Twins starter Simeon Woods Richardson currently leads Major League Baseball with six losses, and the underlying numbers suggest it is not simply bad luck. Through nine starts, Woods Richardson owns a 7.71 ERA, a staggering 1.86 WHIP, and opponents are hitting .335 against him. He also ranks third in baseball in hits allowed despite pitching only 42 innings (58 hits allowed). At some point, the conversation has to shift from patience to reality.
Enough is enough with Simeon Woods Richardson as a starter.
The Twins simply cannot keep running Woods Richardson out every fifth day, hoping things will suddenly stabilize. He is clearly moving in the wrong direction, and it has now reached the point where it is actively hurting a team already struggling to stay afloat in the American League Central.
Over his last seven starts, Woods Richardson has posted a 9.79 ERA while going 0-5. The strikeout numbers may be the most concerning part of all: just 14 strikeouts in 30.1 innings during that stretch. Modern starters can survive without elite velocity, as we've seen this season with Bailey Ober, but they still need some way to consistently miss bats or limit hard contact. Right now, Woods Richardson is doing neither. The recent game logs only reinforce the problem:
6 earned runs in 3.0 innings vs. Miami
5 earned runs in 4.1 innings vs. Washington (no-decision)
4 earned runs in 4.2 innings vs. Toronto
This is no longer just a young pitcher working through inconsistency at the major league level. The Twins have now watched this same pattern repeat for weeks: early traffic, limited swing-and-miss ability, rising pitch counts, and games slipping away before the middle innings even arrive. At some point, continuing to send Woods Richardson back to the mound every fifth day stops looking patient and starts looking stubborn. Or clueless.
Simeon Woods Richardson has allowed 38 runs in his last 30 1/3 innings while raising his season ERA from 2.31 to 7.71.
— Aaron Gleeman (@AaronGleeman) May 14, 2026
After another clunker last night, Simeon Woods Richardson owns a 7.71 ERA.
— Ted (@tlschwerz) May 14, 2026
His -0.5 fWAR is literally the worst mark among all 93 pitchers (min 40 IP).
Are the Twins finally ready to make a change with Woods Richardson?
The timing of Zebby Matthews’ promotion from Triple-A feels impossible to ignore. As Twins Territory already knows, Matthews is not a finished product, and the club knows there will likely be growing pains. But what Matthews still offers is upside—something the current version of Woods Richardson simply is not showing right now. Honestly, it is unlikely that he could be any worse than Woods Richardson.

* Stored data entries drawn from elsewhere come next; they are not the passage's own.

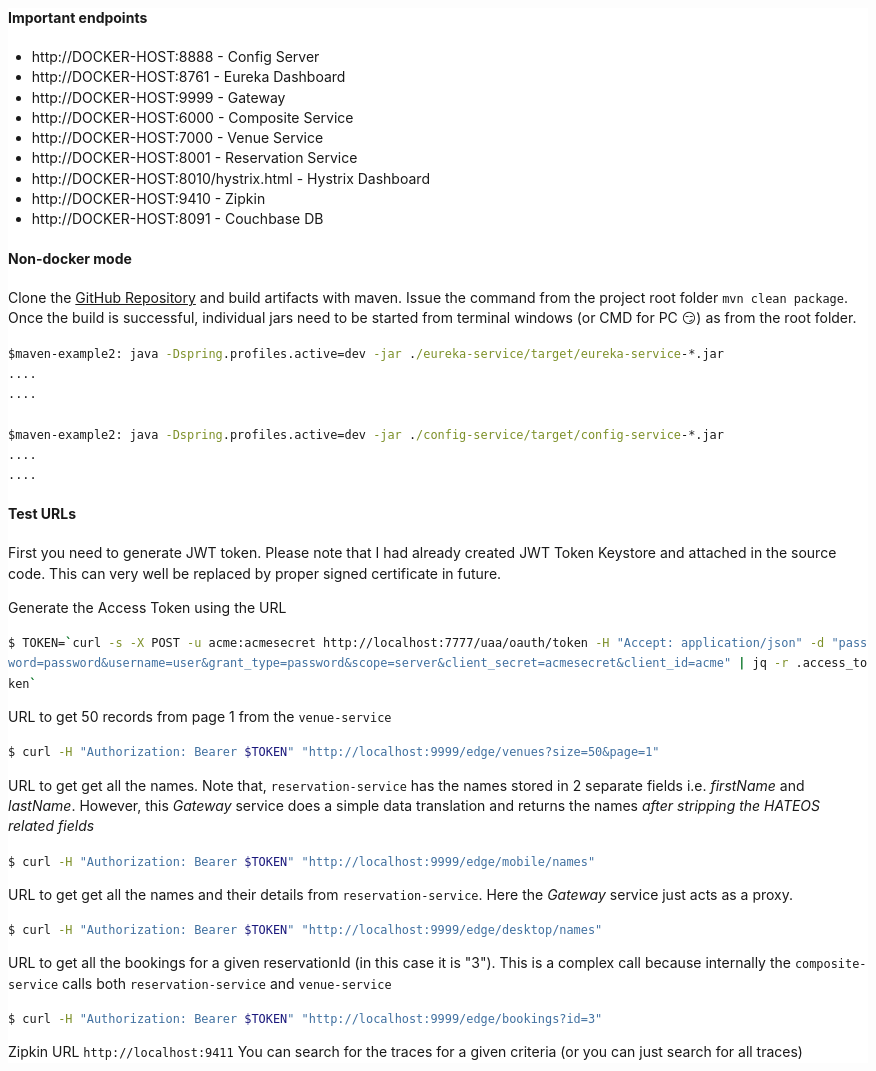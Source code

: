 #### Important endpoints
- http://DOCKER-HOST:8888 - Config Server
- http://DOCKER-HOST:8761 - Eureka Dashboard
- http://DOCKER-HOST:9999 - Gateway
- http://DOCKER-HOST:6000 - Composite Service
- http://DOCKER-HOST:7000 - Venue Service
- http://DOCKER-HOST:8001 - Reservation Service
- http://DOCKER-HOST:8010/hystrix.html - Hystrix Dashboard
- http://DOCKER-HOST:9410 - Zipkin
- http://DOCKER-HOST:8091 - Couchbase DB

#### Non-docker mode
Clone the [GitHub Repository](https://github.com/devops-test/maven-example2.git) and build artifacts with maven. Issue the command from the project root folder `mvn clean package`. Once the build is successful, individual jars need to be started from terminal windows (or CMD for PC :smirk:) as from the root folder.
``` cmd
$maven-example2: java -Dspring.profiles.active=dev -jar ./eureka-service/target/eureka-service-*.jar
....
....

$maven-example2: java -Dspring.profiles.active=dev -jar ./config-service/target/config-service-*.jar
....
....
```

#### Test URLs
First you need to generate JWT token. Please note that I had already created JWT Token Keystore and attached in the source code. This can very well be replaced by proper signed certificate in future. 

Generate the Access Token using the URL
``` bash
$ TOKEN=`curl -s -X POST -u acme:acmesecret http://localhost:7777/uaa/oauth/token -H "Accept: application/json" -d "password=password&username=user&grant_type=password&scope=server&client_secret=acmesecret&client_id=acme" | jq -r .access_token`
```
URL to get 50 records from page 1 from the `venue-service`
``` bash
$ curl -H "Authorization: Bearer $TOKEN" "http://localhost:9999/edge/venues?size=50&page=1"
```
URL to get get all the names. Note that, `reservation-service` has the names stored in 2 separate fields i.e. *firstName* and *lastName*.  However, this *Gateway* service does a simple data translation and returns the names *after stripping the HATEOS related fields*
``` bash
$ curl -H "Authorization: Bearer $TOKEN" "http://localhost:9999/edge/mobile/names"
```
URL to get get all the names and their details from `reservation-service`. Here the *Gateway* service just acts as a proxy.
``` bash
$ curl -H "Authorization: Bearer $TOKEN" "http://localhost:9999/edge/desktop/names"
```
URL to get all the bookings for a given reservationId (in this case it is "3"). This is a complex call because internally the `composite-service` calls both `reservation-service` and `venue-service`
``` bash
$ curl -H "Authorization: Bearer $TOKEN" "http://localhost:9999/edge/bookings?id=3"
```
Zipkin URL `http://localhost:9411` You can search for the traces for a given criteria (or you can just search for all traces)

Matthews can miss bats, and his fastball has life. There are still some gaps to be filled in his development, but at this point, Twins can justify living through inconsistency if there is still a realistic path toward a higher ceiling on the other side. That is becoming much harder to say about Woods Richardson in a starting role.
Even looking beyond the disastrous recent stretch, the season-long numbers are becoming impossible to ignore. Woods Richardson currently leads MLB in earned runs allowed and, as mentioned earlier, ranks among the league leaders in hits allowed. Across 42 innings, he has managed just 20 strikeouts while also issuing 20 walks, and he has already surrendered nine home runs this season.
A pitcher allowing this much contact simply has almost no margin for error. Once runners get on base, everything starts snowballing quickly because there is no put-away pitch consistently ending at-bats.
A bullpen move may be the best path forward for Woods Richardson
That does not necessarily mean Simeon Woods Richardson has no future value to the organization. In fact, the Twins may be doing him a disservice by continuing to run him out as a starter. A move to the bullpen could make real sense.
His delivery and pitch mix could potentially play up in shorter outings where hitters only see him once. The Twins have already seen major success stories converting starters into relievers, most notably Griffin Jax and Jhoan Duran. Not every pitcher is built to turn over lineups multiple times, and there is nothing wrong with acknowledging that reality before more damage is done. But right now, the Twins need answers in the rotation, not more survival starts.
Calling up Zebby Matthews may be the clearest sign yet that the organization finally understands that, too.